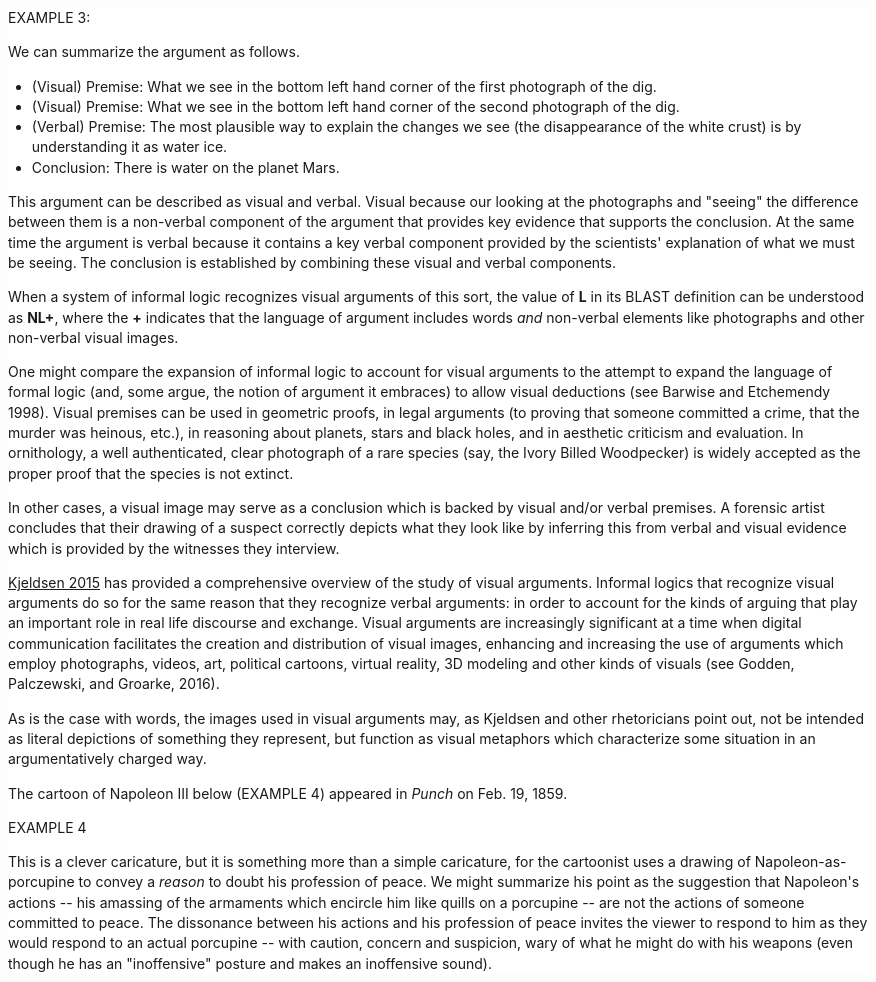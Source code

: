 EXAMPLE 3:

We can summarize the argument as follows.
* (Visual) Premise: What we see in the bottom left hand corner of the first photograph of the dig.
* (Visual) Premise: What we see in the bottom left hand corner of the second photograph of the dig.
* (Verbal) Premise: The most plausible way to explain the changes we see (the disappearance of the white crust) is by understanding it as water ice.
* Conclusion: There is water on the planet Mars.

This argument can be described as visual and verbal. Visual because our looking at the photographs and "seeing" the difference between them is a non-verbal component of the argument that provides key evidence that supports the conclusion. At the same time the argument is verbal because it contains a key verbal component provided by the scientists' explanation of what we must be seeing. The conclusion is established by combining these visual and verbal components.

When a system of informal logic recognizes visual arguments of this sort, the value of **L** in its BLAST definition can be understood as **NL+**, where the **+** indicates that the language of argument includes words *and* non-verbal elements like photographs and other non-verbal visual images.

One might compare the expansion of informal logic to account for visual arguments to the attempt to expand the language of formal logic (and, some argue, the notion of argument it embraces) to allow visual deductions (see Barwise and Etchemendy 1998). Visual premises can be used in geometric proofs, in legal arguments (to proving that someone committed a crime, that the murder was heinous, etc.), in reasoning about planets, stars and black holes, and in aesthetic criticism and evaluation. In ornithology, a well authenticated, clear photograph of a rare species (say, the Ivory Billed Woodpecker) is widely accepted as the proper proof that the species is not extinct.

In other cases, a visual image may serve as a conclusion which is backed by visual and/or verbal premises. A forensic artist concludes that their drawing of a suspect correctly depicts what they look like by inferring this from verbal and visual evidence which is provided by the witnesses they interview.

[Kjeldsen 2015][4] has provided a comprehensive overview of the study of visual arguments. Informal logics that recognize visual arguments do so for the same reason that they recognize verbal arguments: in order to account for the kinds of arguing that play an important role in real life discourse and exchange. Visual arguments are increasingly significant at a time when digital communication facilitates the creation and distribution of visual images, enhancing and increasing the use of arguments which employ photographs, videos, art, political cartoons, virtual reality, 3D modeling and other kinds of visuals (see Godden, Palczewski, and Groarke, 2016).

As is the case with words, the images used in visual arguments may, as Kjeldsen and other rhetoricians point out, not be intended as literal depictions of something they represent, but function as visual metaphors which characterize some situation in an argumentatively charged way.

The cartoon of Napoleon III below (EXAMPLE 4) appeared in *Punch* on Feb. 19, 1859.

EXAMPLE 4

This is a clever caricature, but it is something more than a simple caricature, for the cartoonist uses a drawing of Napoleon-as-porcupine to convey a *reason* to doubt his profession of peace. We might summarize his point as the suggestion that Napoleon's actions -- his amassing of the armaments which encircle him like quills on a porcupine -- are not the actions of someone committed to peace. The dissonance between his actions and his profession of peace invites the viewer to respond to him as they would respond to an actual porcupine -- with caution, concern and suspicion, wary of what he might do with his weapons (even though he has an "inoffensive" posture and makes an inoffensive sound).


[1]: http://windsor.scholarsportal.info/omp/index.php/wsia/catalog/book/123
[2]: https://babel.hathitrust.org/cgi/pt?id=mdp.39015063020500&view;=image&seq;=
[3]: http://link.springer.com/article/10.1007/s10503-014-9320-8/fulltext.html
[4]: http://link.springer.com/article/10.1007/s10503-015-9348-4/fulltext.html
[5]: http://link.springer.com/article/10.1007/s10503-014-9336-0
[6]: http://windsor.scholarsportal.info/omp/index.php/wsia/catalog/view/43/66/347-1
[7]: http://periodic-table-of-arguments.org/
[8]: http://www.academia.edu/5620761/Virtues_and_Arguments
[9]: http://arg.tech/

▶ BRIEF
Repeat, word for word and with no pictures, only the lines running from the beginning of the data to the line that contains "When a system".

▶ OUTPUT BELOW
Source code

: EXAMPLE 3:

We can summarize the argument as follows.
* (Visual) Premise: What we see in the bottom left hand corner of the first photograph of the dig.
* (Visual) Premise: What we see in the bottom left hand corner of the second photograph of the dig.
* (Verbal) Premise: The most plausible way to explain the changes we see (the disappearance of the white crust) is by understanding it as water ice.
* Conclusion: There is water on the planet Mars.

This argument can be described as visual and verbal. Visual because our looking at the photographs and "seeing" the difference between them is a non-verbal component of the argument that provides key evidence that supports the conclusion. At the same time the argument is verbal because it contains a key verbal component provided by the scientists' explanation of what we must be seeing. The conclusion is established by combining these visual and verbal components.

When a system of informal logic recognizes visual arguments of this sort, the value of **L** in its BLAST definition can be understood as **NL+**, where the **+** indicates that the language of argument includes words *and* non-verbal elements like photographs and other non-verbal visual images.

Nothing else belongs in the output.